> [WORK TO BE COMPLETED]: Nothing below is to be printed except the lines between the line holding "The original challenge" and the line holding "0.088 \pm 0.004$$ \\", inclusive, each exactly as it appears.
——
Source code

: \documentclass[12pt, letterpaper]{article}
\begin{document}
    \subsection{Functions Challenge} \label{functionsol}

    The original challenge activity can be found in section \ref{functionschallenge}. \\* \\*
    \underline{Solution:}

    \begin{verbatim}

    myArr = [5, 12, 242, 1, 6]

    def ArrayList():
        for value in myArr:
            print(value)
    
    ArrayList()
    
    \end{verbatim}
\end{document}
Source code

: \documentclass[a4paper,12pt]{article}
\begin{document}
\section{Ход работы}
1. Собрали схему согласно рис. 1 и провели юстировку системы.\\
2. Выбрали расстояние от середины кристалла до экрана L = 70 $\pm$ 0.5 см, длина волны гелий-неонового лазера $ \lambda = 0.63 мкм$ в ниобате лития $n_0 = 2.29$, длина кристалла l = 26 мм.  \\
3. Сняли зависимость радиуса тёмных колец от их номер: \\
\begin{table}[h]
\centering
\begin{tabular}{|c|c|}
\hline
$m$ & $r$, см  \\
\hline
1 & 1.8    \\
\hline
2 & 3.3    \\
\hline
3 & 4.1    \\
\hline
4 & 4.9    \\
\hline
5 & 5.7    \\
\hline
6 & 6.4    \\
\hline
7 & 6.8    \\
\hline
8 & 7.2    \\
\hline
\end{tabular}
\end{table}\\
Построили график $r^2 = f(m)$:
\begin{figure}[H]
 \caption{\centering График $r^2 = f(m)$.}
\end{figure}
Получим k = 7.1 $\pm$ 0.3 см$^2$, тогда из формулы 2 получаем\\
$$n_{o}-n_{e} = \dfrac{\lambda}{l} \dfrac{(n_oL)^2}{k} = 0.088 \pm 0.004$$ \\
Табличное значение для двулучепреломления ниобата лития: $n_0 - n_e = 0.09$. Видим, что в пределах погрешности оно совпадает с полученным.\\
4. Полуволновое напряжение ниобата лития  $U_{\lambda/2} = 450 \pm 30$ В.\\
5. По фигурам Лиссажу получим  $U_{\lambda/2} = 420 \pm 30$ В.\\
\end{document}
——
> [RESPONSE TO THIS EXERCISE]:
    The original challenge activity can be found in section \ref{functionschallenge}. \\* \\*
    \underline{Solution:}

    \begin{verbatim}

    myArr = [5, 12, 242, 1, 6]

    def ArrayList():
        for value in myArr:
            print(value)
    
    ArrayList()
    
    \end{verbatim}
\end{document}
Source code

: \documentclass[a4paper,12pt]{article}
\begin{document}
\section{Ход работы}
1. Собрали схему согласно рис. 1 и провели юстировку системы.\\
2. Выбрали расстояние от середины кристалла до экрана L = 70 $\pm$ 0.5 см, длина волны гелий-неонового лазера $ \lambda = 0.63 мкм$ в ниобате лития $n_0 = 2.29$, длина кристалла l = 26 мм.  \\
3. Сняли зависимость радиуса тёмных колец от их номер: \\
\begin{table}[h]
\centering
\begin{tabular}{|c|c|}
\hline
$m$ & $r$, см  \\
\hline
1 & 1.8    \\
\hline
2 & 3.3    \\
\hline
3 & 4.1    \\
\hline
4 & 4.9    \\
\hline
5 & 5.7    \\
\hline
6 & 6.4    \\
\hline
7 & 6.8    \\
\hline
8 & 7.2    \\
\hline
\end{tabular}
\end{table}\\
Построили график $r^2 = f(m)$:
\begin{figure}[H]
 \caption{\centering График $r^2 = f(m)$.}
\end{figure}
Получим k = 7.1 $\pm$ 0.3 см$^2$, тогда из формулы 2 получаем\\
$$n_{o}-n_{e} = \dfrac{\lambda}{l} \dfrac{(n_oL)^2}{k} = 0.088 \pm 0.004$$ \\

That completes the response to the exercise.